Because the jury’s finding of breach was adequately supported, we need not
address the sufficiency of DCD’s other theory of breach.
In addition, sufficient evidence supported the jury’s findings of causation
and damages. “The test for causation . . . is whether the breach was a substantial
factor in causing the damages.” US Ecology, Inc. v. State, 28 Cal. Rptr. 3d 894,
3 910 (Cal. Ct. App. 2005). Transamerica argues that DCD had to show that
damages resulted from the failure to use an alternative analysis to set rates. But the
breach was not the failure to use an alternative analysis—it was Transamerica’s
impermissible rate increase. That rate increase directly caused DCD’s damages,
and the jury awarded the stipulated amount of additional premiums paid by DCD
as a result of the increase. That was consistent with California law. See Cal. Civ.
Code § 3300.
Transamerica offers no independent argument as to the jury’s finding that it
also breached the covenant of good faith and fair dealing. We therefore affirm the
district court’s denial of Transamerica’s motion for judgment as a matter of law.

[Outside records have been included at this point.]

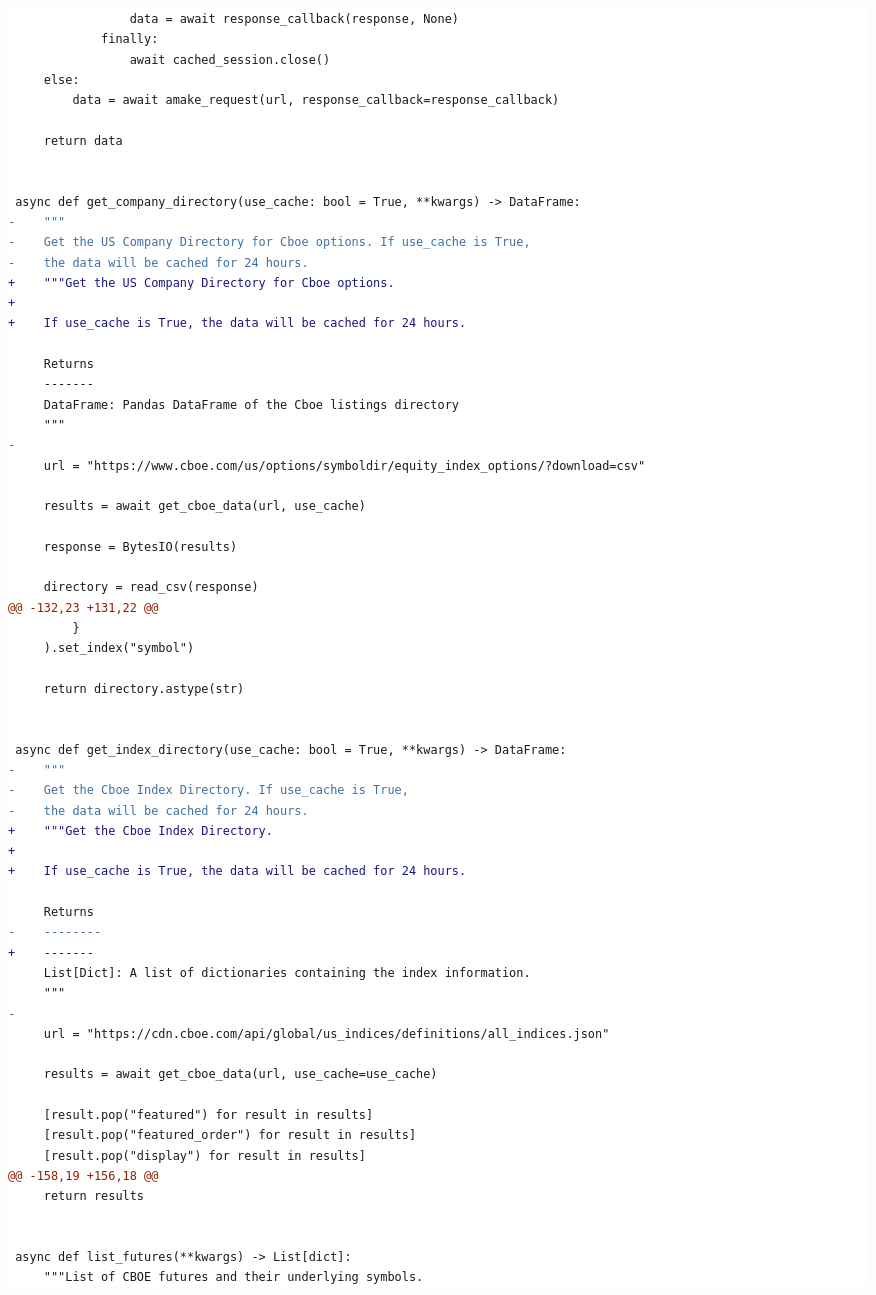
 ```diff
                 data = await response_callback(response, None)
             finally:
                 await cached_session.close()
     else:
         data = await amake_request(url, response_callback=response_callback)
 
     return data
 
 
 async def get_company_directory(use_cache: bool = True, **kwargs) -> DataFrame:
-    """
-    Get the US Company Directory for Cboe options. If use_cache is True,
-    the data will be cached for 24 hours.
+    """Get the US Company Directory for Cboe options.
+
+    If use_cache is True, the data will be cached for 24 hours.
 
     Returns
     -------
     DataFrame: Pandas DataFrame of the Cboe listings directory
     """
-
     url = "https://www.cboe.com/us/options/symboldir/equity_index_options/?download=csv"
 
     results = await get_cboe_data(url, use_cache)
 
     response = BytesIO(results)
 
     directory = read_csv(response)
@@ -132,23 +131,22 @@
         }
     ).set_index("symbol")
 
     return directory.astype(str)
 
 
 async def get_index_directory(use_cache: bool = True, **kwargs) -> DataFrame:
-    """
-    Get the Cboe Index Directory. If use_cache is True,
-    the data will be cached for 24 hours.
+    """Get the Cboe Index Directory.
+
+    If use_cache is True, the data will be cached for 24 hours.
 
     Returns
-    --------
+    -------
     List[Dict]: A list of dictionaries containing the index information.
     """
-
     url = "https://cdn.cboe.com/api/global/us_indices/definitions/all_indices.json"
 
     results = await get_cboe_data(url, use_cache=use_cache)
 
     [result.pop("featured") for result in results]
     [result.pop("featured_order") for result in results]
     [result.pop("display") for result in results]
@@ -158,19 +156,18 @@
     return results
 
 
 async def list_futures(**kwargs) -> List[dict]:
     """List of CBOE futures and their underlying symbols.
```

2. Transamerica argues that the district court erred in awarding
supplemental damages because the Seventh Amendment prohibits additur when the
amount of additional damages is disputed. But Transamerica does not dispute that,
after July 2017, it continued to charge DCD the same increased premium based on
the 2013 rate increase that formed the basis of its liability at trial. The district court
therefore permissibly increased the damages award to reflect premiums paid during
that period.
3. Transamerica argues that the district court abused its discretion by
denying its motion for a new trial due to the admission of what Transamerica
characterizes as unduly prejudicial race-based evidence. See Ruvalcaba v. City of
4 Los Angeles, 64 F.3d 1323, 1328 (9th Cir. 1995) (standard of review).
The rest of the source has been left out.